One of the cat and mouse games we play in the e-gaming space is with the regulating authorities is the blocking/anti-blocking game.
To give you some background on what’s going on we need to look at the legal landscape in the EU for e-gaming.
Most EU member states try to enforce a (state-owned) monopoly on offline and online gaming. The EU on the other hand is pro-competition and opening up the markets on equal terms for privately owned operators with a licensing process for each country in line with articles 59 and 60 of the Rome treaty.
Article 59. Within the framework of the provisions set out below, restrictions on freedom to provide services within the Community shall be progressively abolished during the transitional period in respect of nationals of Member States who are established in a State of the Community other than that of the person for whom the services are intended.
The Council may, acting by a qualified majority on a proposal from the Commission, extend the provisions of this Chapter to nationals of a third country who provide services and who are established within the Community.
Article 60. Services shall be considered to be ‘services’ within the meaning of this Treaty where they are normally provided for remuneration, in so far as they are not governed by the provisions relating to freedom of movement for goods, capital and persons.
‘Services’ shall in particular include:
* (a) activities of an industrial character;
* (b) activities of a commercial character;
* (c) activities of craftsmen;
* (d) activities of the professions.
Without prejudice to the provisions of the Chapter relating to the right of establishment, the person providing a service may, in order to do so, temporarily pursue his activity in the State where the service is provided, under the same conditions as are imposed by that State on its own nationals.
However, the member states hasn’t been very keen on letting a huge amount of profit from it’s fully-owned state operated lotteries, casino and betting companies be subject to outside competition. Not to mention revenue from the tax on gaming…
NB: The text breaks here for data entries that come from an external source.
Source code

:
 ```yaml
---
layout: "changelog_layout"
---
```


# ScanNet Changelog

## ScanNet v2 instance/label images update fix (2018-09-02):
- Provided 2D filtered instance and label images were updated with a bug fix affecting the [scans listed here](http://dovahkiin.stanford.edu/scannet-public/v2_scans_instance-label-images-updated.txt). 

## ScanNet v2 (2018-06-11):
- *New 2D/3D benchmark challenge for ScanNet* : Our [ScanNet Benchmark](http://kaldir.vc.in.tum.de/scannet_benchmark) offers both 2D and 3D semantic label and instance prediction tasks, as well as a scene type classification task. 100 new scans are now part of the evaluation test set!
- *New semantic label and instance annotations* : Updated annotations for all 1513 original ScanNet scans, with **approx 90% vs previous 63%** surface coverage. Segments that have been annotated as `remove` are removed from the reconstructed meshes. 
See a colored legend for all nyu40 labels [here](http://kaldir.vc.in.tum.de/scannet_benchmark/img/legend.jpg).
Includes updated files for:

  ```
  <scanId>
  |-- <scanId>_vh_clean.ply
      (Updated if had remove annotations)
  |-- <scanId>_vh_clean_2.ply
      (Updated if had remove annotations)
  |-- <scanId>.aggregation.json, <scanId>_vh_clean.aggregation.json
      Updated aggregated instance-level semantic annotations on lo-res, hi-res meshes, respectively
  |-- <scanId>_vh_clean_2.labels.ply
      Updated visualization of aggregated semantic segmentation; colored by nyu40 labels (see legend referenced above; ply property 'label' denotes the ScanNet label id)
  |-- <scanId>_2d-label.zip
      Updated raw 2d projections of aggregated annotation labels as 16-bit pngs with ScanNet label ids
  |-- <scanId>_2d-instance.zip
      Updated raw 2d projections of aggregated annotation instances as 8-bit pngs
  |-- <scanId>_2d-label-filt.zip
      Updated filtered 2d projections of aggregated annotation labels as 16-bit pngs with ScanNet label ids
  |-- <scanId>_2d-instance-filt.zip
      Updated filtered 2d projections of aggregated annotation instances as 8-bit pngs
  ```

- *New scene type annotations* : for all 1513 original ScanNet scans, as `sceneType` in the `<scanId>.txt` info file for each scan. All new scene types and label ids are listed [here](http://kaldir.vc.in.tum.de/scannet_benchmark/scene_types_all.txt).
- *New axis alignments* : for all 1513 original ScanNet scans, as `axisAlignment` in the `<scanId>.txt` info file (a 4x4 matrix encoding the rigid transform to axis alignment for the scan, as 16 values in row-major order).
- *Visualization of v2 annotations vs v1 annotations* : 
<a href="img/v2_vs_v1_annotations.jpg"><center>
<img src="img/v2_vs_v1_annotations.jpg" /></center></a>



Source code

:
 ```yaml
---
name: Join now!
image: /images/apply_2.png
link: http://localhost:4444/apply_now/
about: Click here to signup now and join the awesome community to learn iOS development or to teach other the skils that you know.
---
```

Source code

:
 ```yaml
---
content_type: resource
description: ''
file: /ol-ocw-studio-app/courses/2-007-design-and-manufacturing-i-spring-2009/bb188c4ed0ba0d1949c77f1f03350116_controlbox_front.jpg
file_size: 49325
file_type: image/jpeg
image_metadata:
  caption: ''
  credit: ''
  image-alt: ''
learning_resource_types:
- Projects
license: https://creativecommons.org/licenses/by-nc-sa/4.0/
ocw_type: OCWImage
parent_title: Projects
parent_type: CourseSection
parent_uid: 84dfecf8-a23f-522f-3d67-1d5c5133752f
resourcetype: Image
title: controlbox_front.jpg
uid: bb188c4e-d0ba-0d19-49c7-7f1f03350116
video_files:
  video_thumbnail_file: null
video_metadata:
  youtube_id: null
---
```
As you can imagine there is not a whole lot of interest from the member states to open up the monopolies and risk being subject to competitor. So the EU is taking legal action against these member states and fining them until they do open up the markets.
So not too many member states have had an open market, the exceptions being the UK and Italy. As the UK has had privately held operators in a regulated market for many years the government doesn’t have any interests to protect, but this is far from the case in the rest of the member states.
One of the quirks with what I guess one can call “reversed e-commerce” (when the customers occasionally gain money from using a service), is that the a EU citizen can use any e provider outside of the national borders, but is still still subject to national tax. Also, if a privately held operator wants to apply for a license to operate in a EU member state that decides to open up an regulated market, that operator need to withhold the tax for the customers and also pay tax on its profits.
In order to force the nationals of a member state to only play with the licensed companies in a regulated market, the strategy is to try to cut off access to other online e-gaming services by DNS-blocking (being practiced in Italy at the moment). Sweden has said that they will use IP-address level blocking in addition to DNS blocking to restrict Swedes to only access the licensed betting sites.
This really annoys me. One of the reasons Internet has become what it is today is openness, and I am very concerned that countries in the free world are now using Chinese mentality approach to protect revenue streams from gambling.
And when I get annoyed, I try to help people circumvent these communist approaches
Enter the Unibet Privacy Proxy
So, I decided to set up a proxy in the cloud – in this case using Amazon EC2. I spent an evening setting up a Linux image with Squid (a proxy server) and an Apache web server.
On the Apache web server I serve a proxy auto-configuration file that proxies only URL:s used by Unibet via the proxy. All other URL:s doesn’t use the proxy.
The Squid proxy is an open proxy, but does only proxy URL:s for Unibet servers.
Then, to simplify use and configuration, I spent a few nights writing an add-on for Firefox. I’m looking into doing the same for Internet Explorer.
I love these projects, because I learn a lot by doing them. In this case I learned a lot about both Amazon EC2 and Firefox add-on development! Hopefully I can manage to get the IE add-on done too at some point!